----- PROVIDED DATA -----
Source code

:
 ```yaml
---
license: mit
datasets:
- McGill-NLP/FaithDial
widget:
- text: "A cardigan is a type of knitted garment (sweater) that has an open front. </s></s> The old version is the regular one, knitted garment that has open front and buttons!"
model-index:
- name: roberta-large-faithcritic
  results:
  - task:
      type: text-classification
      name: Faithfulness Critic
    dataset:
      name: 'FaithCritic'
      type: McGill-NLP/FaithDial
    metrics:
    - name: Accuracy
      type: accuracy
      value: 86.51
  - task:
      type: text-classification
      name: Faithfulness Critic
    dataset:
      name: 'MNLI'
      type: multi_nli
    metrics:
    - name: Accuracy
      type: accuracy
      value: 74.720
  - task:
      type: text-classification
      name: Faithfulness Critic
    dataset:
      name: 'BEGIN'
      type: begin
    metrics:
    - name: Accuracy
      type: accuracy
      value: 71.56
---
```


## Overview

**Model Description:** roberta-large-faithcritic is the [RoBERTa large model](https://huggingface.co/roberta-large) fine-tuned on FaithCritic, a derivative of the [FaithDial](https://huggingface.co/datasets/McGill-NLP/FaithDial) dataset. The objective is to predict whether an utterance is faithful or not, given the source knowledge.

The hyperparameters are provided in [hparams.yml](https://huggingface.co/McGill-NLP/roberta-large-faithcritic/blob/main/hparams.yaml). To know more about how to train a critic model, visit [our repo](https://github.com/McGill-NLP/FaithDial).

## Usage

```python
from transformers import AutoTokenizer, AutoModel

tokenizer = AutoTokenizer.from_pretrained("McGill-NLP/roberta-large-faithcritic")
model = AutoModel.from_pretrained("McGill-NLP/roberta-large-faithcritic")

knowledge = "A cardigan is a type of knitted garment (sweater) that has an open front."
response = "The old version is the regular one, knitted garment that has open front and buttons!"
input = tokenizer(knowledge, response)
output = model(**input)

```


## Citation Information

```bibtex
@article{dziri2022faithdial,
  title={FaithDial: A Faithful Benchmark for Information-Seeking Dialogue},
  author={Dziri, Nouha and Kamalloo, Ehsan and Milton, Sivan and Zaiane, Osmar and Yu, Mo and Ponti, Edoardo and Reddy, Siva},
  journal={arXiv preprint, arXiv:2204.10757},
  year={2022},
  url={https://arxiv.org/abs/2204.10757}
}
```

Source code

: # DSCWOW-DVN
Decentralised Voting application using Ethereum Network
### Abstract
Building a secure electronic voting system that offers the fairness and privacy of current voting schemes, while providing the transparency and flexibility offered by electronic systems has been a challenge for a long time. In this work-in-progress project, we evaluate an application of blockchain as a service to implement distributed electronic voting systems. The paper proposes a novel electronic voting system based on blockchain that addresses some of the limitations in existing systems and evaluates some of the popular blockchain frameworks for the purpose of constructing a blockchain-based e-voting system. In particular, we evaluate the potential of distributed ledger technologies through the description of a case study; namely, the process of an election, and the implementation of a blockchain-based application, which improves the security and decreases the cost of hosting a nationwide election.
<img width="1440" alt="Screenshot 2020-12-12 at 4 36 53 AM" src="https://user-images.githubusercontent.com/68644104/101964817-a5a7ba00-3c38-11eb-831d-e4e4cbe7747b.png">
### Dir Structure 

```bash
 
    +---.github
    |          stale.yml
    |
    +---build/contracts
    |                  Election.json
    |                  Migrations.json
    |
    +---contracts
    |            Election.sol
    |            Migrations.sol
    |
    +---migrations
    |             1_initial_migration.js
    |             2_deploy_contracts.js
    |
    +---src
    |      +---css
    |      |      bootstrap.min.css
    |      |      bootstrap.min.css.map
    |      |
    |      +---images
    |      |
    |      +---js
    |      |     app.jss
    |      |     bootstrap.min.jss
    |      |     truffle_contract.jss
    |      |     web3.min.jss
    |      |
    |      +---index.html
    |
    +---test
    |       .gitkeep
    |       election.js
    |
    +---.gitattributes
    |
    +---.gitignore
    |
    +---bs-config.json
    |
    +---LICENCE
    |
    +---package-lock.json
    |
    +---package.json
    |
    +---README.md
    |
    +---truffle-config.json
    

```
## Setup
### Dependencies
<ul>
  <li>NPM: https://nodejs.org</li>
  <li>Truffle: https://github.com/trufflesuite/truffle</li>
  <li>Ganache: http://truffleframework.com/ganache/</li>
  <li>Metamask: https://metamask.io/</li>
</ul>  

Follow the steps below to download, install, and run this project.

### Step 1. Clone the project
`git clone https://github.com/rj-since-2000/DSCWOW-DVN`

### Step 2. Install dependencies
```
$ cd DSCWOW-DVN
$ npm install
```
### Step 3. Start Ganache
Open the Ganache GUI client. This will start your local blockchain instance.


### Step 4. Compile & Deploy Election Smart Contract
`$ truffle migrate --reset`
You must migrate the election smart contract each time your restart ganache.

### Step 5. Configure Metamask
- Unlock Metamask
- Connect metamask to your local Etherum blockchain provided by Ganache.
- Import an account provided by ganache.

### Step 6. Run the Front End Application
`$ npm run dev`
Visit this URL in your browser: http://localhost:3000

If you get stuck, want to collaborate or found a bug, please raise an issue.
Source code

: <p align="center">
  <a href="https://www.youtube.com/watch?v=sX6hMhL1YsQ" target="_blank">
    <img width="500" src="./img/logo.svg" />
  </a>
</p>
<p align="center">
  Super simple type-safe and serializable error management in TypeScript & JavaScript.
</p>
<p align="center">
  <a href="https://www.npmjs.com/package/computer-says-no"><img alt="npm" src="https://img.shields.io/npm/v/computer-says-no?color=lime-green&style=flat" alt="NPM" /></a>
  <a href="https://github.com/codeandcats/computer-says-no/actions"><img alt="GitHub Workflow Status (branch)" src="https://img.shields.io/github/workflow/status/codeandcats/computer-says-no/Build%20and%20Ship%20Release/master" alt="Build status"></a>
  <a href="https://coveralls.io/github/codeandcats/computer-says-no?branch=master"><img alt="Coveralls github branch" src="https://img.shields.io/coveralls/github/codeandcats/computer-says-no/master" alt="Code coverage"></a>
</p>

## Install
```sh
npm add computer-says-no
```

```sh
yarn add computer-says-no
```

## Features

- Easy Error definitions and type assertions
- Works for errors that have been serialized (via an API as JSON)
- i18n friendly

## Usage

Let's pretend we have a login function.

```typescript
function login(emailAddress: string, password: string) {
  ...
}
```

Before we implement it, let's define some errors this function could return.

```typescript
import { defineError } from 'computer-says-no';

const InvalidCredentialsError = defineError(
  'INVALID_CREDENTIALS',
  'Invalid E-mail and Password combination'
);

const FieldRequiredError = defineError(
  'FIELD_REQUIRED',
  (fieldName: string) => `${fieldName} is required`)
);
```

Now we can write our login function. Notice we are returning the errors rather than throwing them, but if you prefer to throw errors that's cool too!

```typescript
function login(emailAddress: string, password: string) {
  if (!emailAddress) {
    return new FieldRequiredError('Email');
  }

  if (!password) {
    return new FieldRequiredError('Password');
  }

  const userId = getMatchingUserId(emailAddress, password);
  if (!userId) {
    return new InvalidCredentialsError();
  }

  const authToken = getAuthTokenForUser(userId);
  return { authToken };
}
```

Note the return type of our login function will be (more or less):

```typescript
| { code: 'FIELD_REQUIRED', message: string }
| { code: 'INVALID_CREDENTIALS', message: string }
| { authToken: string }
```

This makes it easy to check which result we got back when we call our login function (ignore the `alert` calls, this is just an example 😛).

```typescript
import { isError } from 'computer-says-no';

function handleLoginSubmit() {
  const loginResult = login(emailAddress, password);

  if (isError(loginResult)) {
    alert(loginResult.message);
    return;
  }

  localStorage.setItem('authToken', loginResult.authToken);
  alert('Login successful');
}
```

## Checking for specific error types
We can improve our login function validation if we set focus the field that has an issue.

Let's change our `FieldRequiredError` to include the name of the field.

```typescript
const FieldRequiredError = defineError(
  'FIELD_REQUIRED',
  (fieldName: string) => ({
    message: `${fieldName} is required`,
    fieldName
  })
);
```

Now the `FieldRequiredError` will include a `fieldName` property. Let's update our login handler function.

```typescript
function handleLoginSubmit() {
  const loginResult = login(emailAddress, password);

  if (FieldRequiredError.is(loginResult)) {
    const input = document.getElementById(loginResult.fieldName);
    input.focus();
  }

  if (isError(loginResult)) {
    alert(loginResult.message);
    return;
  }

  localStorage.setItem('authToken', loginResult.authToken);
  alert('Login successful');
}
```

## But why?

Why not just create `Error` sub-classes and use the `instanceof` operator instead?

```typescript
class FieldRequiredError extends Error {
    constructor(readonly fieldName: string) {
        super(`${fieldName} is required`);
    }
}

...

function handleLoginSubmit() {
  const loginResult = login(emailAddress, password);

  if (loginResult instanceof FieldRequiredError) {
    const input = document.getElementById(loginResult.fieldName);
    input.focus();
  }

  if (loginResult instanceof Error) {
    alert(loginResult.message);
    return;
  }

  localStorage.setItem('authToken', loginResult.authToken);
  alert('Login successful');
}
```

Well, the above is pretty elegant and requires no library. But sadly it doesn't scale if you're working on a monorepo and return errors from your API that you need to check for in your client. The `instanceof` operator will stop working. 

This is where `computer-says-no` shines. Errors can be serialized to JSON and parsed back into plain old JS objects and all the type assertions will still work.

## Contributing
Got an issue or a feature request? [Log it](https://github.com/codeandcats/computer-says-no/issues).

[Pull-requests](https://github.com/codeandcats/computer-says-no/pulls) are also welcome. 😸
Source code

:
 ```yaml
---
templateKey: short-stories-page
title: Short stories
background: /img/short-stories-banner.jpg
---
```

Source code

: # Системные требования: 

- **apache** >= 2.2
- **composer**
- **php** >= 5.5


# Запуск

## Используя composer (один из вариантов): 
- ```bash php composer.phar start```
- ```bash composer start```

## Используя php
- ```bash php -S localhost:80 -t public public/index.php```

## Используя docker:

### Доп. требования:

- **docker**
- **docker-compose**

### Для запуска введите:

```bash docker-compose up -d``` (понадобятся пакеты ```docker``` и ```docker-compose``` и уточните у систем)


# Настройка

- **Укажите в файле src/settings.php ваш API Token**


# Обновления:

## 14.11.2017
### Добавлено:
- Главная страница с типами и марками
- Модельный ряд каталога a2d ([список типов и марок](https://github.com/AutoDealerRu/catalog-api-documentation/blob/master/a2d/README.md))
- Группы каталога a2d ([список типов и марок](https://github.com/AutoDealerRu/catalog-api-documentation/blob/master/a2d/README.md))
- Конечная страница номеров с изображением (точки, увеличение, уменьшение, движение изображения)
-----
## DESCRIPTION OF THE TASK
Lines, not occurrences, are what count: report how many lines of the records above include the word "Information", and nothing else.

## SOLUTION FOR THIS EXERCISE
2